Nei primi secoli dell'era cristiana, dapprima nel Vicino Oriente e successivamente in Europa, circolava una gran quantità delle suddette immagini (sovente dei falsi prodotti ad arte). Di tutte queste opere, tre sono giunte sino a noi: una si trova a Genova e le altre a Roma e Manoppello.
Parliamo dell'immagine conservata a Genova, nel convento di San Bartolomeo degli Armeni, si racconta che questo ritratto fu donato dall'imperatore bizantino Giovanni il Paleologo a Leonardo Montaldo, doge di Genova, che si era guadagnato la sua stima per il suo impegno nella lotta contro i Turchi.

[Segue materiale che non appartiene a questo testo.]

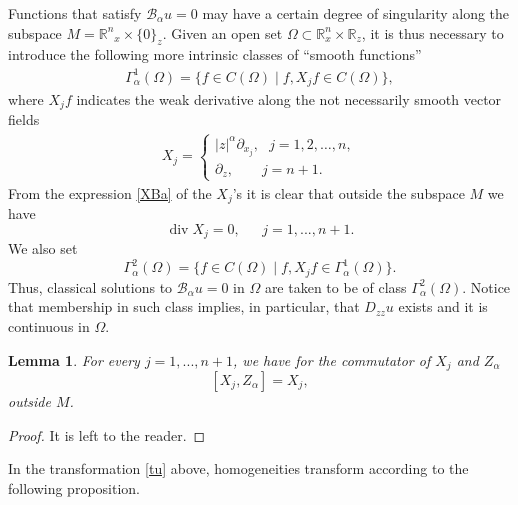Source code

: \documentclass[11pt]{amsart}
\theoremstyle{plain}
\newtheorem{lemma}[thrm]{Lemma}
\numberwithin{equation}{section}
\begin{document}
Functions that satisfy ${\mathcal{B}_\alpha} u=0$ may have a certain degree of singularity along the subspace $M = {\mathbb R^n}_x\times\{0\}_z$. Given an open set ${\Omega} \subset {\mathbb R}^{n}_x\times {\mathbb R}_z$, it is thus necessary to introduce the following more intrinsic classes of ``smooth  functions''
\begin{align*}
 \Gamma^1_\alpha(\Omega)=\{f\in C(\Omega)\mid f,X_jf\in C(\Omega)\},
\end{align*}
where $X_j f$ indicates the weak derivative along the
not necessarily smooth vector fields
\begin{align}\label{XBa}
 X_j=\begin{cases}
 |z|^\alpha \partial_{x_{j}},\ \ \ j = 1, 2,\ldots,n,
 \\
{\partial}_z,\ \ \ \ \ \ \ \ \ j=n+1.
     \end{cases}
\end{align}
  From the expression \eqref{XBa} of the $X_j$'s it is clear that outside the subspace $M$ we have
\begin{equation}\label{div}
\operatorname{div} X_j = 0,\ \ \ \ \ \ \ j=1,...,n+1.
\end{equation}
We also set
\[
\Gamma^2_\alpha(\Omega)=\{f\in C(\Omega)\mid f,X_jf\in \Gamma^1_\alpha(\Omega)\}.
\]
Thus, classical solutions to ${\mathcal{B}_\alpha} u=0$ in $\Omega$ are taken to be of class $\Gamma^2_\alpha(\Omega)$. Notice that membership in such class implies, in particular, that $D_{zz} u$ exists and it is continuous in ${\Omega}$.

\begin{lemma}\label{L:comm}
For every $j=1,...,n+1$, we have for the commutator of $X_j$ and $Z_\alpha$
\[
[X_j,Z_\alpha] = X_j,
\]
outside $M$.
\end{lemma}

\begin{proof}
It is left to the reader.

\end{proof}

In the transformation \eqref{tu} above, homogeneities transform according to the following proposition.
\end{document}

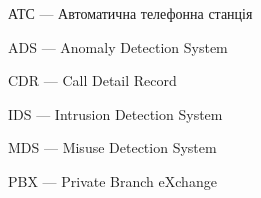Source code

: \newpage
{}
\begin{ESKDexplanation}
  \item АТС --- Автоматична телефонна станція
  \item ADS --- Anomaly Detection System
  \item CDR --- Call Detail Record
  \item IDS --- Intrusion Detection System
  \item MDS --- Misuse Detection System
  \item PBX --- Private Branch eXchange
\end{ESKDexplanation}
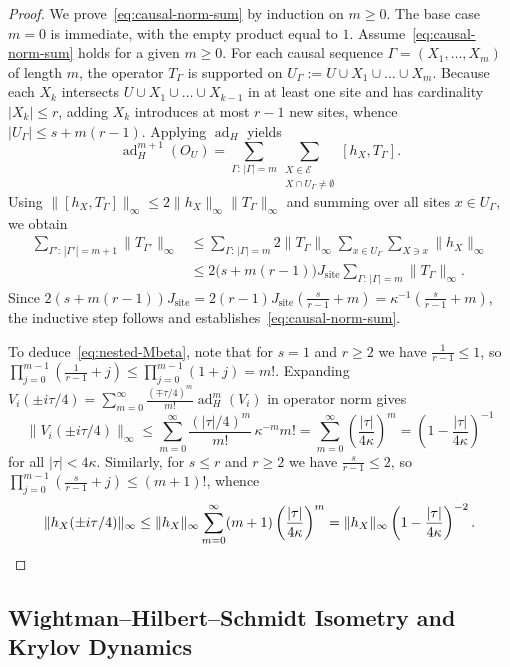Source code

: \documentclass[11pt,a4paper]{article}
\numberwithin{equation}{section}
\theoremstyle{plain}
\theoremstyle{definition}
\newcommand{\ad}{\operatorname{ad}}
\begin{document}
\begin{proof}
We prove~\eqref{eq:causal-norm-sum} by induction on $m\ge 0$. The base case $m=0$ is immediate, with the empty product equal to $1$. Assume~\eqref{eq:causal-norm-sum} holds for a given $m\ge 0$. For each causal sequence $\Gamma = (X_1,\dots,X_m)$ of length $m$, the operator $T_\Gamma$ is supported on $U_\Gamma := U\cup X_1\cup\dots\cup X_m$. Because each $X_k$ intersects $U\cup X_1\cup\dots\cup X_{k-1}$ in at least one site and has cardinality $|X_k|\le r$, adding $X_k$ introduces at most $r-1$ new sites, whence $|U_\Gamma| \le s + m(r-1)$. Applying $\ad_H$ yields
\[
  \ad_H^{m+1}(O_U) = \sum_{\Gamma:\,|\Gamma|=m} \sum_{\substack{X\in\mathcal{E} \\ X\cap U_\Gamma\ne\emptyset}} [h_X, T_\Gamma].
\]
Using $\|[h_X,T_\Gamma]\|_\infty \le 2\|h_X\|_\infty\|T_\Gamma\|_\infty$ and summing over all sites $x\in U_\Gamma$, we obtain
\begin{align*}
  \sum_{\Gamma':\,|\Gamma'|=m+1} \|T_{\Gamma'}\|_\infty
  &\le \sum_{\Gamma:\,|\Gamma|=m} 2\|T_\Gamma\|_\infty \sum_{x\in U_\Gamma} \sum_{X\ni x}\|h_X\|_\infty \\
  &\le 2\bigl(s + m(r-1)\bigr)J_{\mathrm{site}} \sum_{\Gamma:\,|\Gamma|=m}\|T_\Gamma\|_\infty.
\end{align*}
Since $2(s + m(r-1))J_{\mathrm{site}} = 2(r-1)J_{\mathrm{site}}(\frac{s}{r-1}+m) = \kappa^{-1}(\frac{s}{r-1}+m)$, the inductive step follows and establishes~\eqref{eq:causal-norm-sum}.

To deduce~\eqref{eq:nested-Mbeta}, note that for $s=1$ and $r\ge 2$ we have $\frac{1}{r-1}\le 1$, so $\prod_{j=0}^{m-1}(\frac{1}{r-1}+j) \le \prod_{j=0}^{m-1}(1+j) = m!$. Expanding $V_i(\pm i\tau/4) = \sum_{m=0}^\infty \frac{(\mp\tau/4)^m}{m!}\ad_H^m(V_i)$ in operator norm gives
\[
  \|V_i(\pm i\tau/4)\|_\infty \le \sum_{m=0}^\infty \frac{(|\tau|/4)^m}{m!}\,\kappa^{-m} m! = \sum_{m=0}^\infty \left(\frac{|\tau|}{4\kappa}\right)^m = \left(1-\frac{|\tau|}{4\kappa}\right)^{-1}
\]
for all $|\tau|<4\kappa$. Similarly, for $s\le r$ and $r\ge 2$ we have $\frac{s}{r-1}\le 2$, so $\prod_{j=0}^{m-1}(\frac{s}{r-1}+j) \le (m+1)!$, whence
\[
  \|h_X(\pm i\tau/4)\|_\infty \le \|h_X\|_\infty \sum_{m=0}^\infty (m+1)\left(\frac{|\tau|}{4\kappa}\right)^m = \|h_X\|_\infty\left(1-\frac{|\tau|}{4\kappa}\right)^{-2}. \qedhere
\]
\end{proof}

\subsection{Wightman--Hilbert--Schmidt Isometry and Krylov Dynamics}\label{subsec:isometry}
\end{document}
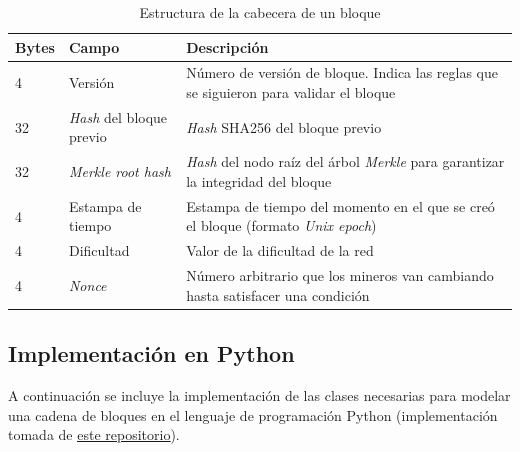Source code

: \begin{table}[H]
    \begin{center}
        \begin{tabular}{ | l | l | p{9cm} | }
            \hline
            \textbf{Bytes} & \textbf{Campo} & \textbf{Descripción}  \\
            \hline
            4 & Versión & Número de versión de bloque. Indica las reglas que se siguieron para validar el bloque \\
            \hline
            32 & \emph{Hash} del bloque previo & \emph{Hash} SHA256 del bloque previo  \\
            \hline
            32 & \emph{Merkle root hash} & \emph{Hash} del nodo raíz del árbol \emph{Merkle} para garantizar la integridad del bloque \\
            \hline
            4 & Estampa de tiempo & Estampa de tiempo del momento en el que se creó el bloque (formato \emph{Unix epoch}) \\
            \hline
            4 & Dificultad & Valor de la dificultad de la red \\
            \hline
            4 & \emph{Nonce} & Número arbitrario que los mineros van cambiando hasta satisfacer una condición \\
            \hline
        \end{tabular}
        \caption*{Estructura de la cabecera de un bloque \autocite{MasteringBlockchainBlockHeaderStructure}}
    \end{center}
\end{table}


\subsection{Implementación en Python}

A continuación se incluye la implementación de las clases necesarias para modelar una cadena de bloques en el lenguaje de programación Python (implementación tomada de \underline{\href{https://github.com/howCodeORG/Simple-Python-Blockchain}{este repositorio}}).

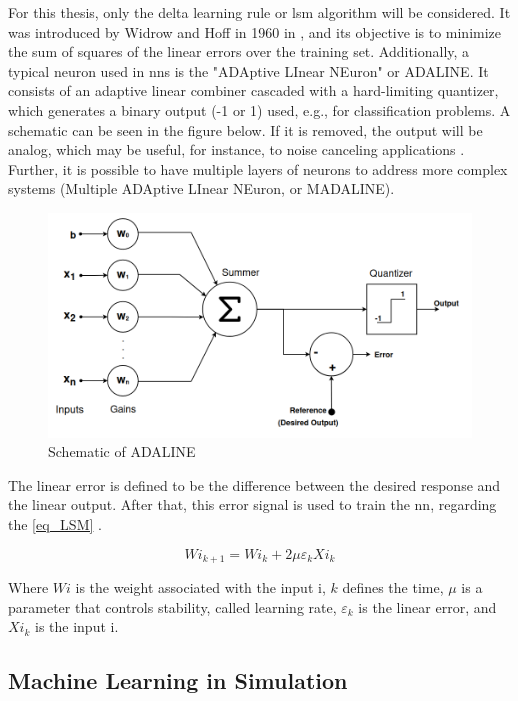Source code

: For this thesis, only the delta learning rule or \gls{lsm} algorithm will be considered. It was introduced by Widrow and Hoff in 1960 in \cite{widrow1960adaptive}, and its objective is to minimize the sum of squares of the linear errors over the training set. Additionally, a typical neuron used in \glspl{nn} is the "ADAptive LInear NEuron" or ADALINE. It consists of an adaptive linear combiner cascaded with a hard-limiting quantizer, which generates a binary output (-1 or 1) used, e.g., for classification problems. A schematic can be seen in the figure below. If it is removed, the output will be analog, which may be useful, for instance, to noise canceling applications \cite{widrow1985adaptive}. Further, it is possible to have multiple layers of neurons to address more complex systems (Multiple ADAptive LInear NEuron, or MADALINE).

\begin{figure}[H]
	\centering
 	\includegraphics[width=0.8\linewidth]{Images/AdalineSquematic.png}
 	\caption{Schematic of ADALINE \cite{widrow1960adaptive}}
	 \label{fig_AdalineSquematic}
\end{figure}

The linear error is defined to be the difference between the desired response and the linear output. After that, this error signal is used to train the \gls{nn}, regarding the \autoref{eq_LSM} \cite{widrow1995perceptrons}.

\begin{equation}
    Wi_{k+1} = Wi_{k} + 2 \mu \varepsilon_{k}Xi_{k}
    \label{eq_LSM}
\end{equation}

Where $Wi$ is the weight associated with the input i, $k$ defines the time, $\mu$ is a parameter that controls stability, called learning rate, $\varepsilon_{k}$ is the linear error, and $Xi_{k}$ is the input i. 

\subsection{Machine Learning in Simulation}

Nello specifico, detta immagine è un ritratto del volto di Cristo, simmetrico e caratterizzato da un'impostazione formale bizantina, anche se, sinceramente, una lettura critica oggettiva sembra difficile, data la patina scura che ricopre la spessa stesura della vernice della tavola, che misura 28,7 X 17,3 cm,
Nel 1384, l'icona, a seguito della morte per peste del doge, fu ereditata dal monastero di San Bartolomeo degli Armeni; godette immediatamente della devozione popolare, a tal punto che, quando nel 1507 fu trafugata, oltre ventimila persone si raccolsero in preghiera per ottenerne la restituzione. Due anni dopo, l'icona tornò nella sua sede.
All'osservazione, questa raffigurazione si presenta come un'immagine dipinta su un foglio dorato, sotto il quale una più attenta analisi ha rilevato la presenza di una sottile tela. La collocazione del tessuto al di sotto della lamina dorata ha fatto pensare in un primo tempo all'esistenza di una primitiva immagine (acheropita?), mascherata dalla pittura a tempera.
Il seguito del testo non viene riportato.